Google apologizes for yesterday's lengthy Gmail outage
The response to an apparent Gmail issue seems mixed here at BetaNews -- some claim to have experienced email delays, while others noticed nothing. But, regardless of how real or wide-spread the problem was, a problem did exist and Google would like to explain how it happened in an effort to retain trust in its email service.
"We’d like to start by apologizing -- we realize that our users rely on Gmail to be always available and always fast, and for several hours we didn’t deliver. We have analyzed what happened, and we’ll tell you about it", begins Sabrina Farmer, Senior Site Reliability Engineering Manager for Gmail.
In a nutshell, Google attributes the problem to a double failure of the network, though claims the problems were coincidental and not related to one another. "The two network failures were unrelated, but in combination they reduced Gmail’s capacity to deliver messages to users", was all the search giant would explain. An inquiry from BetaNews to Google regarding more specific details has not been answered as of this writing.

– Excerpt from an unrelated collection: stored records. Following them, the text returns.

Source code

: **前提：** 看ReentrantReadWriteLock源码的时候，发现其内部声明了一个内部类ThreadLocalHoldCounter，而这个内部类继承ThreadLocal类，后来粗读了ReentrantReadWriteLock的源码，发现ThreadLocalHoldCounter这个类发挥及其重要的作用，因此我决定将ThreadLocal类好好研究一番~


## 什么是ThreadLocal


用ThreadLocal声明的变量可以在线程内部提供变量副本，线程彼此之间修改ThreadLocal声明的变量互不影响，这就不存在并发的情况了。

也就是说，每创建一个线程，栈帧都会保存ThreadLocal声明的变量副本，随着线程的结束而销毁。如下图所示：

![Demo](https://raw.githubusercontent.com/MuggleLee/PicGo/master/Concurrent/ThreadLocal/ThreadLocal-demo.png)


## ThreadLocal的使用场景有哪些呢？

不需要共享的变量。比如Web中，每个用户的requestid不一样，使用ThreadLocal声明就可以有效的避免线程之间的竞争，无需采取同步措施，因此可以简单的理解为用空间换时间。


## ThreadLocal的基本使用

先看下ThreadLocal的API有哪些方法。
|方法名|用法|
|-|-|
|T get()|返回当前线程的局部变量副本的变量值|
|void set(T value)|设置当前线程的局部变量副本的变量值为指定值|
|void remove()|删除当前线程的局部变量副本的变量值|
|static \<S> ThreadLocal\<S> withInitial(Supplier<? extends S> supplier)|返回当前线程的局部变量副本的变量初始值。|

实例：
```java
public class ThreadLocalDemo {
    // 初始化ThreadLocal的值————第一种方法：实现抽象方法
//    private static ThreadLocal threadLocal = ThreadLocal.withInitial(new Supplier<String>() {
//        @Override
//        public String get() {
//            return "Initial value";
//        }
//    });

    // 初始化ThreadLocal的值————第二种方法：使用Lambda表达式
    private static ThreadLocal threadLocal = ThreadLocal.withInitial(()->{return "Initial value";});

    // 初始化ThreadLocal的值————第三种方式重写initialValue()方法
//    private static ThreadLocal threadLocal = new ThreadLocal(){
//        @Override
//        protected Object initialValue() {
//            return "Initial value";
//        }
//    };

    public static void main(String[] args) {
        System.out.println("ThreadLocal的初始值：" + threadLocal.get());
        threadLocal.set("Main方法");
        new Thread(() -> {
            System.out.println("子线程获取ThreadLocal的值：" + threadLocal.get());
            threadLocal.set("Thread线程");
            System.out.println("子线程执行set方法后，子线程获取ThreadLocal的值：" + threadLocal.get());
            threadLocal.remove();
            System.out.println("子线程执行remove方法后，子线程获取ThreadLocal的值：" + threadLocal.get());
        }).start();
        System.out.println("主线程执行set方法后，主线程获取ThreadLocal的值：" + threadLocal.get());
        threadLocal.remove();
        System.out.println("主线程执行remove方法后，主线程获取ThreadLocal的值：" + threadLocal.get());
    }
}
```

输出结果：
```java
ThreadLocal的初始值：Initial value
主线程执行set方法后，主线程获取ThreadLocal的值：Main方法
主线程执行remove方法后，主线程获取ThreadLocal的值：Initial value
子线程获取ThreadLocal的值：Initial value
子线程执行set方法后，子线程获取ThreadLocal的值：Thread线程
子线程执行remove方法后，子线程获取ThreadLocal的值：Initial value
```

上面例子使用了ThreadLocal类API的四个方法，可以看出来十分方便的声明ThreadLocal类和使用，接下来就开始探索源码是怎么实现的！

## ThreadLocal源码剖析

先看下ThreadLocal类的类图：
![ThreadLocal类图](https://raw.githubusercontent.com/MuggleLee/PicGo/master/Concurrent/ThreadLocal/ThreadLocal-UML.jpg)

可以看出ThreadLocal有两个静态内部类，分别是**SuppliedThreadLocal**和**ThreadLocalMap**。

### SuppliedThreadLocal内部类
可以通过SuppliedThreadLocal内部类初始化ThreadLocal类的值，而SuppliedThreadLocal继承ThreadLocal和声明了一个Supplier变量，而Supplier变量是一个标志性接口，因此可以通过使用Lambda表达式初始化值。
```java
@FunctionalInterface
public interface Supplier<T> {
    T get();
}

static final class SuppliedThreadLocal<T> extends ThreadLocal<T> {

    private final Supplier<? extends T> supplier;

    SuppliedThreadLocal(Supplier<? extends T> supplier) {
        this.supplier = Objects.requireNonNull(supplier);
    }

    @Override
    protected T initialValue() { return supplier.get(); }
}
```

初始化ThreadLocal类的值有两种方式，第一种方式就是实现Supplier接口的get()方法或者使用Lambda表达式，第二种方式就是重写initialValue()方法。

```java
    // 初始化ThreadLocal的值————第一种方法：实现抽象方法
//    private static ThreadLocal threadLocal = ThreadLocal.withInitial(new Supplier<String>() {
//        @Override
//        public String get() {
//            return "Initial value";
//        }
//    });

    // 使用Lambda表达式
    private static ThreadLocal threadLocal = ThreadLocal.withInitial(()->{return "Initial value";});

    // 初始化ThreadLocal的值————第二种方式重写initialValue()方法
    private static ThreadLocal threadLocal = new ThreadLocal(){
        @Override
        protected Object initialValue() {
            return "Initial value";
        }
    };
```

The problems were detected at 5:54am PST on September 23rd and Google claims to have had them resolved by 4pm PST, which is still a large chunk of time to be without email, especially for business customers.
The company promises that it is "taking steps to ensure that there is sufficient network capacity, including backup capacity for Gmail, even in the event of a rare dual network failure. We also plan to make changes to make Gmail message delivery more resilient to a network capacity shortfall in the unlikely event that one occurs in the future. Finally, we’re updating our internal practices so that we can more quickly and effectively respond to network issues. We’ll be working on all of these improvements and more over the next few weeks".
Google promises 99.9-percent uptime and claims this glitch did not affect that statistic. It also refrained from pointing out the recent shortcomings of rival Outlook.com, which experienced issues as well.
Cloud-based services are never going to be completely without problems, but today's more robust services manage to come fairly close on most days.
Did you notice any problems with Gmail?
Update: Google has replied, but given no further clarification -- "The information in the post is what we can share at the moment".